### Work instruction
Throughout the listing that follows, find each line with the word "more" and copy it.

### Stored data
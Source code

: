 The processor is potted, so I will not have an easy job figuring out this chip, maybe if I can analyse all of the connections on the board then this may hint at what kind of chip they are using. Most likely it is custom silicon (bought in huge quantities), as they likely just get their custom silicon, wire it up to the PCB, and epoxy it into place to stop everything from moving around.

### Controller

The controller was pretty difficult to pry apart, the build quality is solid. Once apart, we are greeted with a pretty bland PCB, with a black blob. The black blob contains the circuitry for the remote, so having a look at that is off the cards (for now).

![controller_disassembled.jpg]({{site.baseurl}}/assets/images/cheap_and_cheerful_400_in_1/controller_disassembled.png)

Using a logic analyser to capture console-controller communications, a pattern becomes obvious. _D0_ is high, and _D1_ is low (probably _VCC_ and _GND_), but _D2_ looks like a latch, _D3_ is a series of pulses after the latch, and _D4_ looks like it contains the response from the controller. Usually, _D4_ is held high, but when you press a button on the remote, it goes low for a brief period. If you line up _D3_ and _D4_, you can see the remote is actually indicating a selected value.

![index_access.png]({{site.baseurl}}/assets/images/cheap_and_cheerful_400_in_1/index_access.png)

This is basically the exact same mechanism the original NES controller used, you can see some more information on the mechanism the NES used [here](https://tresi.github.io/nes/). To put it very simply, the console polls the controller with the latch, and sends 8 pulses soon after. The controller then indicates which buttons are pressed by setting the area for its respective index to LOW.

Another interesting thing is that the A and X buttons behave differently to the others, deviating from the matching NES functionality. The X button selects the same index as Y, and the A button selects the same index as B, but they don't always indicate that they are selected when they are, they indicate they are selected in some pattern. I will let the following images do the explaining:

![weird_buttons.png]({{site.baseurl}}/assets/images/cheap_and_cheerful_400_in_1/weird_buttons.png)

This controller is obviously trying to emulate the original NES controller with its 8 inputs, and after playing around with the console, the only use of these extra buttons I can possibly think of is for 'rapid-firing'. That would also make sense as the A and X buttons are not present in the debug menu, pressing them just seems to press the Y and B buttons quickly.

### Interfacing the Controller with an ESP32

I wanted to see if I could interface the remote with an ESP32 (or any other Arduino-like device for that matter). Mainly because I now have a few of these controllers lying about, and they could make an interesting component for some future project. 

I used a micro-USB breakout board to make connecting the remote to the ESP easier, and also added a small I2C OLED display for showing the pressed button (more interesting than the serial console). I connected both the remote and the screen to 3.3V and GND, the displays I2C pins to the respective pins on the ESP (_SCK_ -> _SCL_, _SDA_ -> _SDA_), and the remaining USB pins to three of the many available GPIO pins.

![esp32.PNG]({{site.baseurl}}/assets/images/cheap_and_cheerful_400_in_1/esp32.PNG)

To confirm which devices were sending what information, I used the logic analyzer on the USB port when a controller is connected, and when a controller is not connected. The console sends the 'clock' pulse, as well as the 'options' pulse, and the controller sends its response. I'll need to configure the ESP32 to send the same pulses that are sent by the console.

### Expected answer
This is basically the exact same mechanism the original NES controller used, you can see some more information on the mechanism the NES used [here](https://tresi.github.io/nes/). To put it very simply, the console polls the controller with the latch, and sends 8 pulses soon after. The controller then indicates which buttons are pressed by setting the area for its respective index to LOW.
I used a micro-USB breakout board to make connecting the remote to the ESP easier, and also added a small I2C OLED display for showing the pressed button (more interesting than the serial console). I connected both the remote and the screen to 3.3V and GND, the displays I2C pins to the respective pins on the ESP (_SCK_ -> _SCL_, _SDA_ -> _SDA_), and the remaining USB pins to three of the many available GPIO pins.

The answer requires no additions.